Work item ▸ Shown below are entries with pictures; the line with "( of TLS endpoints) speak TLS~1.3 but chose a" through the line with "x.r <- x.r[(m+1):(n-1),]" is the span to retype exactly, and the pictures stay out.

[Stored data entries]
# # #
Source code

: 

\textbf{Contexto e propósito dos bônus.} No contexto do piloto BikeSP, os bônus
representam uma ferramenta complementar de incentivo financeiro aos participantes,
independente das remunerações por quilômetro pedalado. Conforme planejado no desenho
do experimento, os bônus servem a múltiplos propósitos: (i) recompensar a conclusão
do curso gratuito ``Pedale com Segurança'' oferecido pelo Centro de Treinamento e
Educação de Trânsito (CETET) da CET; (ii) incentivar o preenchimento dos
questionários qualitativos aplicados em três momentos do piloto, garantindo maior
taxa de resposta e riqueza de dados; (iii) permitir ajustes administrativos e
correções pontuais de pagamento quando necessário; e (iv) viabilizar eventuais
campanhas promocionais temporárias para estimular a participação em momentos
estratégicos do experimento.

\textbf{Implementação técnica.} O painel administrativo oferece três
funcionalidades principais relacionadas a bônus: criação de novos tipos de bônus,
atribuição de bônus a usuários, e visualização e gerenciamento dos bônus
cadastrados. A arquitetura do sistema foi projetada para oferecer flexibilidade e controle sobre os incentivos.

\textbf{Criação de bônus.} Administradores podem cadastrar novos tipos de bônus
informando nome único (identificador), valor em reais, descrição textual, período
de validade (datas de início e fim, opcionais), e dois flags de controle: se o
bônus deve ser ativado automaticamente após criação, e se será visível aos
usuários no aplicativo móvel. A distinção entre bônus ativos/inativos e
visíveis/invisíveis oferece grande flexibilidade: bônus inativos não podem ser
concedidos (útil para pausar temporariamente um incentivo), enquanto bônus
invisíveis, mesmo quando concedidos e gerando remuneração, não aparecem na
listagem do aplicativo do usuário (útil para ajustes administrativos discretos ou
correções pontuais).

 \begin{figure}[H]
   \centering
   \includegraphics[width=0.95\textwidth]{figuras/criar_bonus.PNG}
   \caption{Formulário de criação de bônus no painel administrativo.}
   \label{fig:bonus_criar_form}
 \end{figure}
# # #
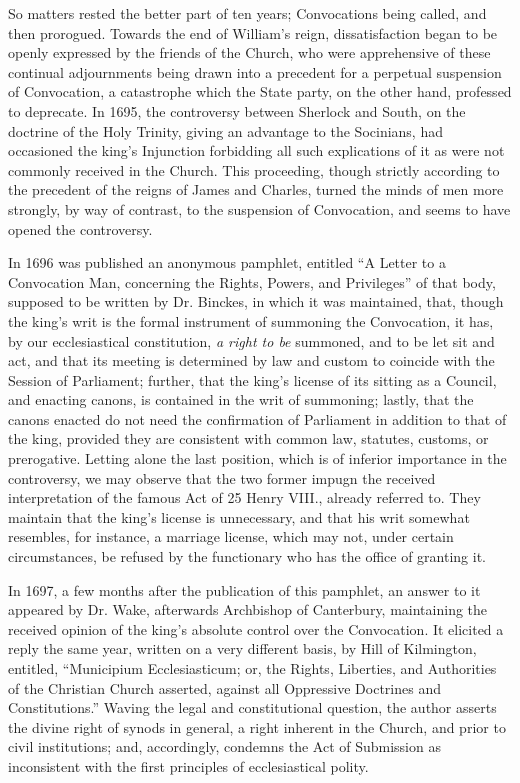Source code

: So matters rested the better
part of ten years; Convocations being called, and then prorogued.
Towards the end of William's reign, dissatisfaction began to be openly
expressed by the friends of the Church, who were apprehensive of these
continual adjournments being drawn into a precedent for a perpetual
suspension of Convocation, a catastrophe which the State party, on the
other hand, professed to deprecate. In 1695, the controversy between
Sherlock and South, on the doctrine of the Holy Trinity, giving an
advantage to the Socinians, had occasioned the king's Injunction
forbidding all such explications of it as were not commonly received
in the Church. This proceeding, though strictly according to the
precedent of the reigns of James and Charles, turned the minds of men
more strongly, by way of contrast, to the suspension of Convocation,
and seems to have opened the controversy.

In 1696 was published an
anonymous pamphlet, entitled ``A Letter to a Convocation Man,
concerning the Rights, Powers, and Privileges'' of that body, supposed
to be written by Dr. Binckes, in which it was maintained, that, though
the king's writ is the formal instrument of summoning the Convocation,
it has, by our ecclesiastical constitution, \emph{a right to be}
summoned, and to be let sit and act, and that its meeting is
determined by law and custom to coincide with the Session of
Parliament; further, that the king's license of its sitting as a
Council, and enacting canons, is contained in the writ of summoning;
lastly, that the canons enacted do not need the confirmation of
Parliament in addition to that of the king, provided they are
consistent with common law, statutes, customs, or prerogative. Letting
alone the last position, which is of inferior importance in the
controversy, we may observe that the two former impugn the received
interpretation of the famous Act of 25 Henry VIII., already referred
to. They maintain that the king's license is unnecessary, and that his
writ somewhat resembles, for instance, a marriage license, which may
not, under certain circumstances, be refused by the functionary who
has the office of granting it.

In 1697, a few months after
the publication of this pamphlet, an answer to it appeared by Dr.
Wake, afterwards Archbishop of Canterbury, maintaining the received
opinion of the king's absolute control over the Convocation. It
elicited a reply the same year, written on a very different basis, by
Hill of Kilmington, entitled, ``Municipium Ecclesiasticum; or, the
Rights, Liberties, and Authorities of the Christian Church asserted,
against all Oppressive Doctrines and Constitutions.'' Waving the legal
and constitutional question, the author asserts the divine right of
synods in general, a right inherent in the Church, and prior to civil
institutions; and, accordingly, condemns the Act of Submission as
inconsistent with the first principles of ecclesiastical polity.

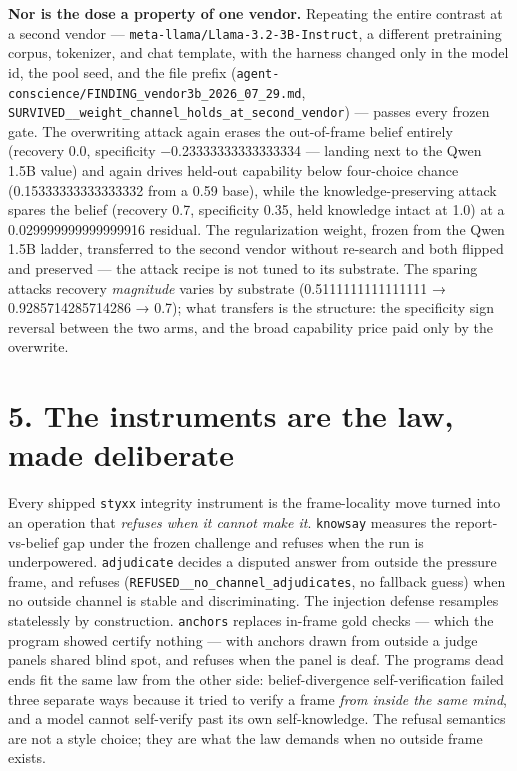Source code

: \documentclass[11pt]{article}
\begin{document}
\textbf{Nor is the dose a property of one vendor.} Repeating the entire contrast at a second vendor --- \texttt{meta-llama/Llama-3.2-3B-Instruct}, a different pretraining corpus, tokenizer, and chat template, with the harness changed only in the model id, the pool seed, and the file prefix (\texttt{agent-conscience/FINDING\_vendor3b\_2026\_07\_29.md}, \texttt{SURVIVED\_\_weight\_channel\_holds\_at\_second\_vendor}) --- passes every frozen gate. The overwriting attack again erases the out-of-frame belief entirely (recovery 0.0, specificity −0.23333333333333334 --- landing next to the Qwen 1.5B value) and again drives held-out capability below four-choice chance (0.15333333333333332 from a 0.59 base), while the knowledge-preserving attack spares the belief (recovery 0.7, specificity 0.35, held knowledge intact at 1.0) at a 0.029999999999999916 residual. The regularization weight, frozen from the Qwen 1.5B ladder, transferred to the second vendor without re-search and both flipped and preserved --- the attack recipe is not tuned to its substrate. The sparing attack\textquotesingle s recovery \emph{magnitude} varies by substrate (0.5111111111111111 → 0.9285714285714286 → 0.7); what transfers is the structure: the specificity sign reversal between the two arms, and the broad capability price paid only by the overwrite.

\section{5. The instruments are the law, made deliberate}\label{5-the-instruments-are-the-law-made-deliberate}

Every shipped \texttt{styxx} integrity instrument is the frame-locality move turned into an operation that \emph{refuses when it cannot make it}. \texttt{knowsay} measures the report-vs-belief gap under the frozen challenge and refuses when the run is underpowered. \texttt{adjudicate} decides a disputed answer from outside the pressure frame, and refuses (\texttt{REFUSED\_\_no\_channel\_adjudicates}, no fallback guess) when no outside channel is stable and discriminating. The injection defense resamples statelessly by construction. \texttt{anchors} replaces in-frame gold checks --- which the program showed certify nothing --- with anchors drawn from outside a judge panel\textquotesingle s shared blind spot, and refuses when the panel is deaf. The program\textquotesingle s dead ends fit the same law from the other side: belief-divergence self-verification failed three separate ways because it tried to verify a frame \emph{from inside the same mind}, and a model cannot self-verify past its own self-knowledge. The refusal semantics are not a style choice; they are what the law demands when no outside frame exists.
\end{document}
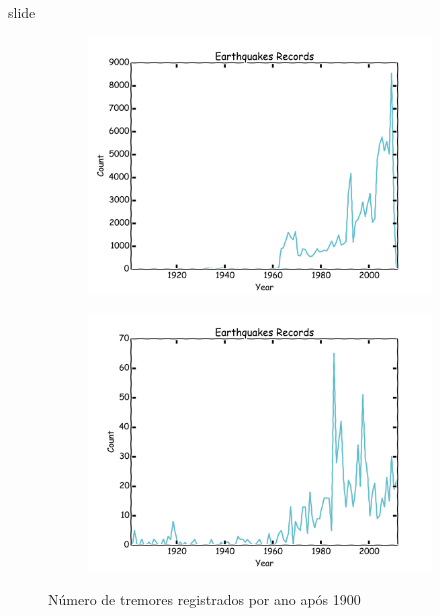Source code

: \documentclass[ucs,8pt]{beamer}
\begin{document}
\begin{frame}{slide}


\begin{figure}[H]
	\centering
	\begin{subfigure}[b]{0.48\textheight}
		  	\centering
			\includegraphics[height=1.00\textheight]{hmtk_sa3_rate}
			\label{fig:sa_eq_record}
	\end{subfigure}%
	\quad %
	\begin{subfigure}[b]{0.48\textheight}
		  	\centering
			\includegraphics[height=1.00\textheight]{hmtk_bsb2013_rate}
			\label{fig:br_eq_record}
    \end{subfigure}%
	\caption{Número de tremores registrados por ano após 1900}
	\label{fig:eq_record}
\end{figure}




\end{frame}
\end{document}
# # #
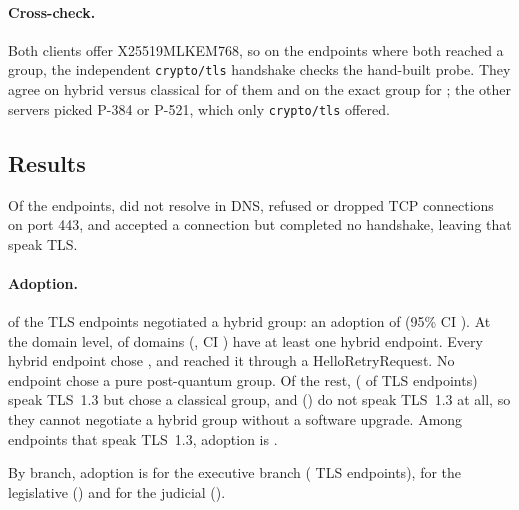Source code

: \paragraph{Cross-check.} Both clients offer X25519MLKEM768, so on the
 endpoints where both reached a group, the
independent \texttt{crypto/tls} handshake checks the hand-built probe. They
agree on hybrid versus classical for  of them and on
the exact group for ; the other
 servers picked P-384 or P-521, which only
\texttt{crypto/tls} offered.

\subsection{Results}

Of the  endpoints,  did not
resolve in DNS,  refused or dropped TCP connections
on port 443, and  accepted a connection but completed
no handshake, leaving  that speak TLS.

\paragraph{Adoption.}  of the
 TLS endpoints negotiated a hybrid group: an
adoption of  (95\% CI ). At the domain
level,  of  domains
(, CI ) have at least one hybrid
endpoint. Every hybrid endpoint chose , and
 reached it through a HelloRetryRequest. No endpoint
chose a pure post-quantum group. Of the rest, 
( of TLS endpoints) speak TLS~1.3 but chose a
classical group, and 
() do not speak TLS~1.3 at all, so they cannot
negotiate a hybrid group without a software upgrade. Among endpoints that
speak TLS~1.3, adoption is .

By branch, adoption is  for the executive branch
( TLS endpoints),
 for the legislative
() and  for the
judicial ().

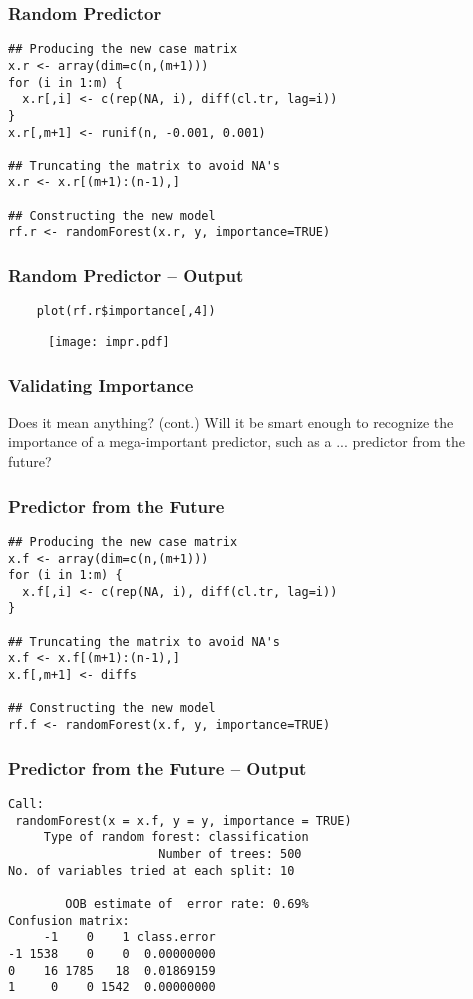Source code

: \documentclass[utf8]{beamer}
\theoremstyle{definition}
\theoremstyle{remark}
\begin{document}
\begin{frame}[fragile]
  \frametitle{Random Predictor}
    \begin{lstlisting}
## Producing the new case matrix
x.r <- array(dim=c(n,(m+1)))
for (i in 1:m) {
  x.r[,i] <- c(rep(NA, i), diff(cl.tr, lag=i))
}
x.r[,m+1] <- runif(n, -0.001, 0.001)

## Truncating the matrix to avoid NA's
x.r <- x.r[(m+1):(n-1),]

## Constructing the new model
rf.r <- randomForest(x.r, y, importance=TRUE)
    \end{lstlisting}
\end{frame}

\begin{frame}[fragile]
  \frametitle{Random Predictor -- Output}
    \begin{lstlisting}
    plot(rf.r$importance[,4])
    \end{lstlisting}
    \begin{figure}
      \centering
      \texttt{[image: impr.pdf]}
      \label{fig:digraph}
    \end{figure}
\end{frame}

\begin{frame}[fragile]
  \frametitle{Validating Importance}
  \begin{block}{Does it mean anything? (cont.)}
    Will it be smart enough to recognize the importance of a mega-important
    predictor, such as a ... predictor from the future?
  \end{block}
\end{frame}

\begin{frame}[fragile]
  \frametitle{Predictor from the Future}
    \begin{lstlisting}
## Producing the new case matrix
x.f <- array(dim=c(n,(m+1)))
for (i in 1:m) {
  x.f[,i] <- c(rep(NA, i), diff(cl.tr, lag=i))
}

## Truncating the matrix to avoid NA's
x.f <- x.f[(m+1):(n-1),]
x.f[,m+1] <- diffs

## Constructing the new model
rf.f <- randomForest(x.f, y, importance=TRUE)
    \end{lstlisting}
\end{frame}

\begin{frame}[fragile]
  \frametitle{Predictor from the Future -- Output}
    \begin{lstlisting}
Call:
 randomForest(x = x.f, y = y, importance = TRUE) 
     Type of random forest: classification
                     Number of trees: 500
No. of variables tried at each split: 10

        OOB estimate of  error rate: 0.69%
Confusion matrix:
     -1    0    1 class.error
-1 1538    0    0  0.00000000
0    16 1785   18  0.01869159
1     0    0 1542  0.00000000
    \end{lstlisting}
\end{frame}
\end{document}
# # #
Task result ▸
( of TLS endpoints) speak TLS~1.3 but chose a
classical group, and 
() do not speak TLS~1.3 at all, so they cannot
negotiate a hybrid group without a software upgrade. Among endpoints that
speak TLS~1.3, adoption is .

By branch, adoption is  for the executive branch
( TLS endpoints),
 for the legislative
() and  for the
judicial ().

Source code

: \documentclass[utf8]{beamer}
\theoremstyle{definition}
\theoremstyle{remark}
\begin{document}
\begin{frame}[fragile]
  \frametitle{Random Predictor}
    \begin{lstlisting}
## Producing the new case matrix
x.r <- array(dim=c(n,(m+1)))
for (i in 1:m) {
  x.r[,i] <- c(rep(NA, i), diff(cl.tr, lag=i))
}
x.r[,m+1] <- runif(n, -0.001, 0.001)

## Truncating the matrix to avoid NA's
x.r <- x.r[(m+1):(n-1),]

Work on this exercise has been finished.